Q&A: Why do college acceptance rates keep dropping each year?

 

Q: Why do college acceptance rates keep dropping each year?

A: The experts say that admissions rates (i.e. the percentage of applicants who get offers of admission) are falling at colleges across the U.S. because prospective students are applying to more schools than they used to, while the number of available spots hasn’t really picked up.
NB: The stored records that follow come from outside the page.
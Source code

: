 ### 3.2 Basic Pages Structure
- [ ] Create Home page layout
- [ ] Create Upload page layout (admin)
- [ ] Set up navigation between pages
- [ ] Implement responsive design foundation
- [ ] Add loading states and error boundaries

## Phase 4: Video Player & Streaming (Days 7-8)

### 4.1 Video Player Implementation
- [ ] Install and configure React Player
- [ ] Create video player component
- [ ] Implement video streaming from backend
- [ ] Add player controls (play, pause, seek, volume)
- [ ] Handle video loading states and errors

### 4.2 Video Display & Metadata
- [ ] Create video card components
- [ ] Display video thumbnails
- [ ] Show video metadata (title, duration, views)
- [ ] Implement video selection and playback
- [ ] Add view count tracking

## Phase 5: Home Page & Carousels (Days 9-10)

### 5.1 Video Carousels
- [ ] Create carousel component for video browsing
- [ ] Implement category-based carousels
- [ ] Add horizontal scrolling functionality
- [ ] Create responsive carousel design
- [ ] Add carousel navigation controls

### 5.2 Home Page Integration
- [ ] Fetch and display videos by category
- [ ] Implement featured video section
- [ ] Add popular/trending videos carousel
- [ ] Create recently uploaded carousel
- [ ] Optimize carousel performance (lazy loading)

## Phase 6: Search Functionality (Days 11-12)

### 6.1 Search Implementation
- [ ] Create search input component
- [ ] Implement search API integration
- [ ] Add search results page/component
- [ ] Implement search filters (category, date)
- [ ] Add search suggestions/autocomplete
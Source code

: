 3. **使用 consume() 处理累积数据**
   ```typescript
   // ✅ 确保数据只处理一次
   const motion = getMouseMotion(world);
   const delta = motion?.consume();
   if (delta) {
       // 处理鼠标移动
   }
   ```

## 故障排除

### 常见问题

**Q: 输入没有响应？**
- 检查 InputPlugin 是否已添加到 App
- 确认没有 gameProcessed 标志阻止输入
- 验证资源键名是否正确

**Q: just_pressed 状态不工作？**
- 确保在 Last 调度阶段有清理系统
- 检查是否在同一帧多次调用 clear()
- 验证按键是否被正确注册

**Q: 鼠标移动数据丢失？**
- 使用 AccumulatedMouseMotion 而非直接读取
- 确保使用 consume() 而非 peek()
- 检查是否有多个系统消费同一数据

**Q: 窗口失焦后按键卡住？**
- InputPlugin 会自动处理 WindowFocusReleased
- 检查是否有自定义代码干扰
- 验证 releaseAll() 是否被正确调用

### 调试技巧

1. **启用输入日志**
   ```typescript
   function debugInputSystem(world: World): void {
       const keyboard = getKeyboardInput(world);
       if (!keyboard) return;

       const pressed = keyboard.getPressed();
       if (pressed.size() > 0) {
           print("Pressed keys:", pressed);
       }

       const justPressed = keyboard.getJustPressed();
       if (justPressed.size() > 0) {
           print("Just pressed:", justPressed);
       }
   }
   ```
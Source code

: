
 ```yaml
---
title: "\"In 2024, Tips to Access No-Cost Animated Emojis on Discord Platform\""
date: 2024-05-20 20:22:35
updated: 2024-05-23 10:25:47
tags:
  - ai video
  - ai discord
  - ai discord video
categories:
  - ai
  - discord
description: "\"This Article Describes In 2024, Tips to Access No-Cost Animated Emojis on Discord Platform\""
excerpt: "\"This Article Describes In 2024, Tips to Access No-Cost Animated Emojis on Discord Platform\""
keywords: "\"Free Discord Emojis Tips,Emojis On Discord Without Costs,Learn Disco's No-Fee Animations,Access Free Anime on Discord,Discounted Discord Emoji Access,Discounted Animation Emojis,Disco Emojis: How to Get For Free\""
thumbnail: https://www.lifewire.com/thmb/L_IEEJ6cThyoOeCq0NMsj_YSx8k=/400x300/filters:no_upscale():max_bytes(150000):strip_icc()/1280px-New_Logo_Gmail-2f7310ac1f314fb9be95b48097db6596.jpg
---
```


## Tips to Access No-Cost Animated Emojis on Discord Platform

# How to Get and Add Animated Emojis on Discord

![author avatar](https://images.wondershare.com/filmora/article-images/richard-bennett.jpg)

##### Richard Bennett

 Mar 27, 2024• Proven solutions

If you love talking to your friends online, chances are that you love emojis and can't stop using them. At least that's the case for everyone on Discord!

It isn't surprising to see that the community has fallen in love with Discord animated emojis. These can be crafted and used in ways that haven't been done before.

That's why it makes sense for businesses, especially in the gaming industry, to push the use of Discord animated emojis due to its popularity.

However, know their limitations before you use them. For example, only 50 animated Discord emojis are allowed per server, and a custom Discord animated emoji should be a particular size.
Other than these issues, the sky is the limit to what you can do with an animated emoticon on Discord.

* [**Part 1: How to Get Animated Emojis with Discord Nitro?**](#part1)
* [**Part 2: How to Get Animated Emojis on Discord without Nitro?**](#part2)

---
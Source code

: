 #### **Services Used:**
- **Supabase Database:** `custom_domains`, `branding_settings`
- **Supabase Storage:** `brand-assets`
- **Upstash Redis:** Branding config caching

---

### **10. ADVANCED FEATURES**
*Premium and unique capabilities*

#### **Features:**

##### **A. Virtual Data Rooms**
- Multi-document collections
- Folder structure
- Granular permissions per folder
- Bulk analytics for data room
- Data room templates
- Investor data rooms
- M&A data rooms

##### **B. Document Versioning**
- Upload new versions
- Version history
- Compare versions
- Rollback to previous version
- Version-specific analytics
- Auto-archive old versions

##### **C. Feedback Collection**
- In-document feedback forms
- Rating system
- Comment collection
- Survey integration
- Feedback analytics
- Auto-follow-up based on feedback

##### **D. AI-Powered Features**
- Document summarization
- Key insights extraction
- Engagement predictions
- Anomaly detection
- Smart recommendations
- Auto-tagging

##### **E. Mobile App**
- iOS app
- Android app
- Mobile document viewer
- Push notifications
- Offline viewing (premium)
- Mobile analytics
With tools like the Common App and the Coalition App, applicants can apply for many more colleges than students used to be able to when you had to write each application by hand. Today, an applicant can virtually apply to 20 schools by just clicking a few buttons. More applications sent, means more applications received. So, it’s not that colleges are admitting fewer students, but rather more prospective students are applying, and the number of students colleges have accepted has either remained the same or grown over recent decades. As an example of this phenomenon, I’ll point out that for the Class of 2016 Stanford received 30,751 Regular Decision (RD) applications. This past admissions cycle, for the Class of 2023, the school received over 40,000 RD applications for the freshman class.

Plus, there has been increased financial uncertainty among families as tuition costs rise exponentially as well as a growing emphasis on name recognition, which both push applicants to apply to a higher number of schools in order to lessen the risk of being stuck with the pricey or less prestigious option for undergrad.